● ASSIGNED TASK
Images are to be dropped, and the rest of the data reproduced exactly.

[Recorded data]
-- Opening Marker --

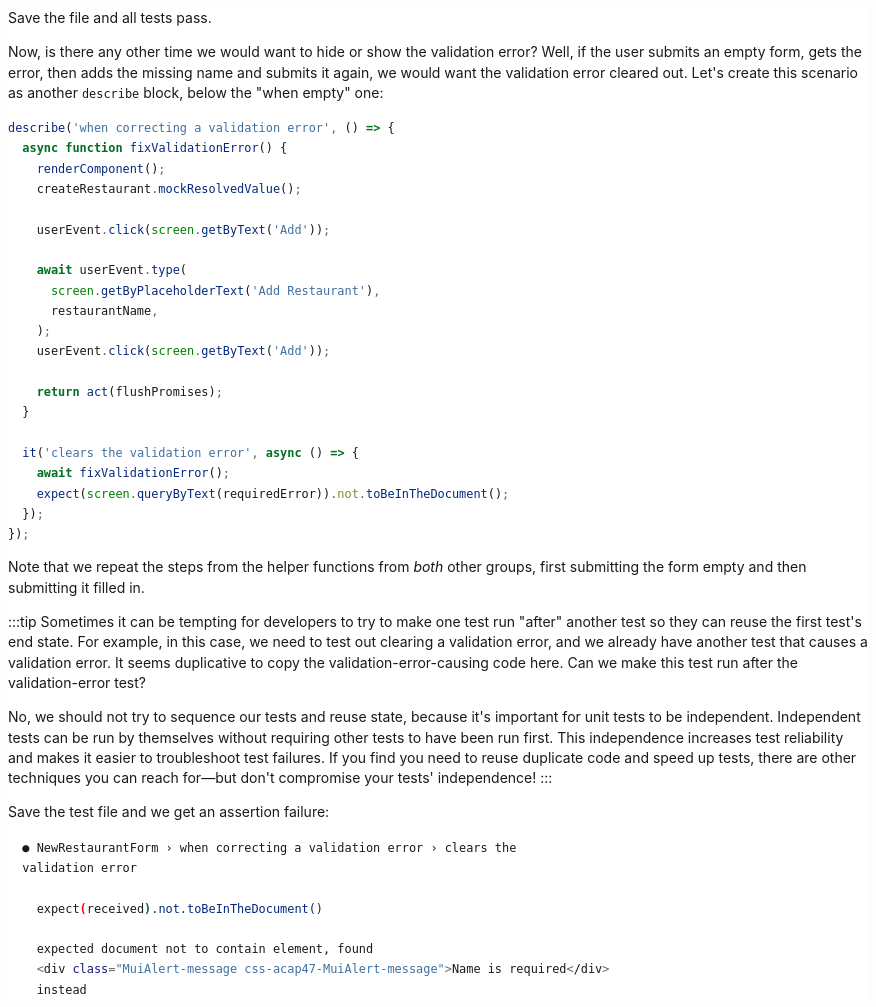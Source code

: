 Save the file and all tests pass.

Now, is there any other time we would want to hide or show the validation error? Well, if the user submits an empty form, gets the error, then adds the missing name and submits it again, we would want the validation error cleared out. Let's create this scenario as another `describe` block, below the "when empty" one:

```js
describe('when correcting a validation error', () => {
  async function fixValidationError() {
    renderComponent();
    createRestaurant.mockResolvedValue();

    userEvent.click(screen.getByText('Add'));

    await userEvent.type(
      screen.getByPlaceholderText('Add Restaurant'),
      restaurantName,
    );
    userEvent.click(screen.getByText('Add'));

    return act(flushPromises);
  }

  it('clears the validation error', async () => {
    await fixValidationError();
    expect(screen.queryByText(requiredError)).not.toBeInTheDocument();
  });
});
```

Note that we repeat the steps from the helper functions from *both* other groups, first submitting the form empty and then submitting it filled in.

:::tip
Sometimes it can be tempting for developers to try to make one test run "after" another test so they can reuse the first test's end state. For example, in this case, we need to test out clearing a validation error, and we already have another test that causes a validation error. It seems duplicative to copy the validation-error-causing code here. Can we make this test run after the validation-error test?

No, we should not try to sequence our tests and reuse state, because it's important for unit tests to be independent. Independent tests can be run by themselves without requiring other tests to have been run first. This independence increases test reliability and makes it easier to troubleshoot test failures. If you find you need to reuse duplicate code and speed up tests, there are other techniques you can reach for—but don't compromise your tests' independence!
:::

Save the test file and we get an assertion failure:

```sh
  ● NewRestaurantForm › when correcting a validation error › clears the
  validation error

    expect(received).not.toBeInTheDocument()

    expected document not to contain element, found
    <div class="MuiAlert-message css-acap47-MuiAlert-message">Name is required</div>
    instead
```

-- Closing Marker --

● FINAL ANSWER
Source code

: Save the file and all tests pass.

Now, is there any other time we would want to hide or show the validation error? Well, if the user submits an empty form, gets the error, then adds the missing name and submits it again, we would want the validation error cleared out. Let's create this scenario as another `describe` block, below the "when empty" one:

```js
describe('when correcting a validation error', () => {
  async function fixValidationError() {
    renderComponent();
    createRestaurant.mockResolvedValue();

    userEvent.click(screen.getByText('Add'));

    await userEvent.type(
      screen.getByPlaceholderText('Add Restaurant'),
      restaurantName,
    );
    userEvent.click(screen.getByText('Add'));

    return act(flushPromises);
  }

  it('clears the validation error', async () => {
    await fixValidationError();
    expect(screen.queryByText(requiredError)).not.toBeInTheDocument();
  });
});
```

Note that we repeat the steps from the helper functions from *both* other groups, first submitting the form empty and then submitting it filled in.

:::tip
Sometimes it can be tempting for developers to try to make one test run "after" another test so they can reuse the first test's end state. For example, in this case, we need to test out clearing a validation error, and we already have another test that causes a validation error. It seems duplicative to copy the validation-error-causing code here. Can we make this test run after the validation-error test?

No, we should not try to sequence our tests and reuse state, because it's important for unit tests to be independent. Independent tests can be run by themselves without requiring other tests to have been run first. This independence increases test reliability and makes it easier to troubleshoot test failures. If you find you need to reuse duplicate code and speed up tests, there are other techniques you can reach for—but don't compromise your tests' independence!
:::

Save the test file and we get an assertion failure:

```sh
  ● NewRestaurantForm › when correcting a validation error › clears the
  validation error

    expect(received).not.toBeInTheDocument()

    expected document not to contain element, found
    <div class="MuiAlert-message css-acap47-MuiAlert-message">Name is required</div>
    instead
```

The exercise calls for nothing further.